Now, obviously, none of this is to say that producers in the private sector always necessarily make perfect decisions themselves. In fact, privately-owned firms fail all the time; it’s one of the defining features of the free market. What distinguishes these failures from the failures of central government planning, though, is that they’re actually a part of the market’s normal process of allocating goods and services – which is to say, they’re just another market signal. If a firm produces goods or services that people don’t actually want, that’s just a cue for those customers to take their business elsewhere. But by contrast, when a communist government fails in its process of allocating goods and services, it doesn’t just serve as a helpful signal to customers to look elsewhere for their needs – it means that those needs don’t get fulfilled at all. As Tim Harford writes:
In the [private sector,] mistakes, certainly, will be made—perhaps more frequently than under central planning. But the mistakes stay small; in market economies we call them “experiments.” If venture capitalists back them, they do not expect many to succeed. When they succeed, they make some people rich and bring innovation to the whole economy. When they fail—which is more often than not—some people will go bankrupt, but nobody will die. Only command economies can promote experimentation on such a fatally extravagant scale and suppress informed criticism. (Mao [whose misguided central planning in China led to grain shortages that killed millions] was not alone. The Soviet president, Nikita Khrushchev, made a similar mistake following a visit to the United States, when he ordered Soviet fields to be replanted with the corn he had seen growing in Iowa. The failure was a catastrophe.) It is worth remembering that market failures, while sometimes serious, are never as tragic as the worst failures of governments like Mao’s.
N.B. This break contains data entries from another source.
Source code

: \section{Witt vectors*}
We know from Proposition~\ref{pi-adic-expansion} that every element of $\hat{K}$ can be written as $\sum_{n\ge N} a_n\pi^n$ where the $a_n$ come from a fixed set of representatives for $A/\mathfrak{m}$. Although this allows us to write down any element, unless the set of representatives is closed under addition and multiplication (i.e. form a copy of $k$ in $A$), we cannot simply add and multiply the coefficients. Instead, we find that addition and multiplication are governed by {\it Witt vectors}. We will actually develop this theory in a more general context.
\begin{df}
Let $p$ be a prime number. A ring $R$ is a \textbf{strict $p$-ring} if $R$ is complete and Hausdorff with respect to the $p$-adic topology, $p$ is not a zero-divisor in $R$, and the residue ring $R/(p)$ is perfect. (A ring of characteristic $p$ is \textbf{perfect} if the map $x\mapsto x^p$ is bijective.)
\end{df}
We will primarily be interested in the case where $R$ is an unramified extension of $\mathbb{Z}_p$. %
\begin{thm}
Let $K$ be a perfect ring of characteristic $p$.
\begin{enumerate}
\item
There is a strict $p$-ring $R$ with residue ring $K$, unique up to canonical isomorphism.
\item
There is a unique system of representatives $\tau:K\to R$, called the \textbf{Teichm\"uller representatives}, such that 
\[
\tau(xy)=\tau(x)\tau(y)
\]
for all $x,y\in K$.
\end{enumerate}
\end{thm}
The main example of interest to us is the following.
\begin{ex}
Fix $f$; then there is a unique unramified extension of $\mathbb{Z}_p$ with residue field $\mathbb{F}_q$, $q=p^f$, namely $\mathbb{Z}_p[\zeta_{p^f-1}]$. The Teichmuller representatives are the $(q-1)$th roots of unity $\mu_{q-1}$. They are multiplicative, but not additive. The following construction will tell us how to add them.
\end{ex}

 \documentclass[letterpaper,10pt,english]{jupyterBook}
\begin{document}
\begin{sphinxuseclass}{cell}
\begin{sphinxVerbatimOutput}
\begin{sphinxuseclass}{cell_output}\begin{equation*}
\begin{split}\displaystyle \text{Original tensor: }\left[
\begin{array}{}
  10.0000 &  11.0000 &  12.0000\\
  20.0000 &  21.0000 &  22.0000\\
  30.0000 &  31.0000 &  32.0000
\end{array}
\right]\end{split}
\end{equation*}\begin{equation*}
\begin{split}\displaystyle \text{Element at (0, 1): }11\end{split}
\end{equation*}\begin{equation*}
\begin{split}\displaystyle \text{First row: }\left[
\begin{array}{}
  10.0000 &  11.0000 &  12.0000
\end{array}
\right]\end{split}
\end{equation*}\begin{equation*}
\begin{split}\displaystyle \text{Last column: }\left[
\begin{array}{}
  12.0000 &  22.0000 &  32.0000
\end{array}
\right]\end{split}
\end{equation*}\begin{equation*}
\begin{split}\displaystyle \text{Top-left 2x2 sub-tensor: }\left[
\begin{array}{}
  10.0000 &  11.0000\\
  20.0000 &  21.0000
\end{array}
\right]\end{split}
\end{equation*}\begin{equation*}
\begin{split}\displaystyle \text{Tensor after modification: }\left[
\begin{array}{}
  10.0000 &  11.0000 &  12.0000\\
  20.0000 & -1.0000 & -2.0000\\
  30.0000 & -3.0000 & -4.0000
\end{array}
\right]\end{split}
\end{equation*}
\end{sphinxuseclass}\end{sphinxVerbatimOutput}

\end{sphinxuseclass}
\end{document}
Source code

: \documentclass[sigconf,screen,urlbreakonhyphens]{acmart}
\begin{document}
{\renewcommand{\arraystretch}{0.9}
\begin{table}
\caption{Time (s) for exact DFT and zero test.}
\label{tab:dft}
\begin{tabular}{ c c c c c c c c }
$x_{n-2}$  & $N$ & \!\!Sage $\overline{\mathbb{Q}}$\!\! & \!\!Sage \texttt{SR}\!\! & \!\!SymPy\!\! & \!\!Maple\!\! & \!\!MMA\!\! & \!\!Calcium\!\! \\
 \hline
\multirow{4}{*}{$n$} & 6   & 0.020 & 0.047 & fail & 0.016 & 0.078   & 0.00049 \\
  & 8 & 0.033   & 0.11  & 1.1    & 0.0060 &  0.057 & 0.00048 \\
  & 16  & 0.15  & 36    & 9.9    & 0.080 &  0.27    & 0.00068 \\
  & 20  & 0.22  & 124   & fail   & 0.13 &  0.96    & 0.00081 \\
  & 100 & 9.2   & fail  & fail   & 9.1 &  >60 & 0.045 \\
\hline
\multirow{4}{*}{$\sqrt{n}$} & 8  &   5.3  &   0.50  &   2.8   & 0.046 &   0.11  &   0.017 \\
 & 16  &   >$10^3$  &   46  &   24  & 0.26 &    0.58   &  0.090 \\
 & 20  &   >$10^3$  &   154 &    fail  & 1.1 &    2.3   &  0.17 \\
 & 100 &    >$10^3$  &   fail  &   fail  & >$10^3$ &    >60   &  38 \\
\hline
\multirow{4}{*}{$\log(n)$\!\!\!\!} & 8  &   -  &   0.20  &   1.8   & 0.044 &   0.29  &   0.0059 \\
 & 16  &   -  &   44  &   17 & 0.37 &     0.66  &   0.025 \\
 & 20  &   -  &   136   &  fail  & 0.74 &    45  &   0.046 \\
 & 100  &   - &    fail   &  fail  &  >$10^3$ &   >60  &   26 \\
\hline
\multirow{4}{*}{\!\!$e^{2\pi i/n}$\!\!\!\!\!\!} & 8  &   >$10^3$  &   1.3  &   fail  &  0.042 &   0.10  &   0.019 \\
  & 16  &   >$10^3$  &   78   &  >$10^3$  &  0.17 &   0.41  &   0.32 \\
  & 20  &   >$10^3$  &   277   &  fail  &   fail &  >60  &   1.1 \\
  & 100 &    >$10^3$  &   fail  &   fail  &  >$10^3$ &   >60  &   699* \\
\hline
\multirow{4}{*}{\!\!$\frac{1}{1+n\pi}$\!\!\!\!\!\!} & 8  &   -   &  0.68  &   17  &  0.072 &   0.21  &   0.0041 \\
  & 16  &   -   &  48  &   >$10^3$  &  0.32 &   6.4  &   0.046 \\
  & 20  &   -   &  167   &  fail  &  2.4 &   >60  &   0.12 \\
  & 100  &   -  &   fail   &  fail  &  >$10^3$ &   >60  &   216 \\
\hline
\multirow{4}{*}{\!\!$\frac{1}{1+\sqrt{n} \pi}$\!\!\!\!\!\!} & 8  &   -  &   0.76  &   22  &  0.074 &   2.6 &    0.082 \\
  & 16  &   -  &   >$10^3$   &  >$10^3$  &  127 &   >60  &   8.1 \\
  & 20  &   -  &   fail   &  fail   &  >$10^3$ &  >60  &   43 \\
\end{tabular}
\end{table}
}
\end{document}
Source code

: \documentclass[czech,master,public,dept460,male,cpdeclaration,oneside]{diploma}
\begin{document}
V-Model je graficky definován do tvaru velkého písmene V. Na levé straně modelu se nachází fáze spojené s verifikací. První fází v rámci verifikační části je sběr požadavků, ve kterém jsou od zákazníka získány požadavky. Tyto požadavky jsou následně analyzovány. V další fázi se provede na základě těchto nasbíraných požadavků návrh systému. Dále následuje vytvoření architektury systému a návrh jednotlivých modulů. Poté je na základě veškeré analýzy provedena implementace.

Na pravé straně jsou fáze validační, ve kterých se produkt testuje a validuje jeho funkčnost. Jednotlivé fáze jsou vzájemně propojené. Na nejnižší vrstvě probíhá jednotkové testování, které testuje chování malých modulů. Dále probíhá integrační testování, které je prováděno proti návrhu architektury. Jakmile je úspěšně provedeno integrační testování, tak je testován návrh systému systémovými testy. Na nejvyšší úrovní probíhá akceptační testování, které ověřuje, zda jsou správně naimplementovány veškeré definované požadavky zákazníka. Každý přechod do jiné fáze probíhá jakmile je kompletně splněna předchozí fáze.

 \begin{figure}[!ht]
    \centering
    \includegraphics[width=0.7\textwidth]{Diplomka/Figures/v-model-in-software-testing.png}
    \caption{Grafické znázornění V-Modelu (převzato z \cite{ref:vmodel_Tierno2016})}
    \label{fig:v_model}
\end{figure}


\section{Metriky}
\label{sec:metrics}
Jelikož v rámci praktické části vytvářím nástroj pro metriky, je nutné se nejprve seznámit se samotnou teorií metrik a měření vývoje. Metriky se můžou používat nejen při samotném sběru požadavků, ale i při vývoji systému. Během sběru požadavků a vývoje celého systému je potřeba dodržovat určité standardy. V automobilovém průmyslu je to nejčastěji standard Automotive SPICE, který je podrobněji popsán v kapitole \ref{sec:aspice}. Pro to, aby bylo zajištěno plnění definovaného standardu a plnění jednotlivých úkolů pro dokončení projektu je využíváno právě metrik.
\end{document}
Sadly, these kinds of allocation-failure horror stories are a consistent staple in the history of communism. Every time another government decides to adopt a communist ideology, its leaders insist that they will succeed where all the other attempts have failed – because unlike those other governments, which were plagued by incompetence and corruption, their new brand of communism will put the people’s needs first, and will serve them in a rigorous, systematic way that uses the best economic expertise available. And yet, every single time, these communist leaders discover that, as it turns out, single-handedly micromanaging an entire economy requires a level of knowledge and understanding that is so impossibly all-encompassing that no single organization or government entity could conceivably reach it, regardless of how pure its intentions were. And so ultimately, like clockwork, the citizens of these countries suffer the consequences – often in the form of mass death from starvation and other all-too-preventable causes.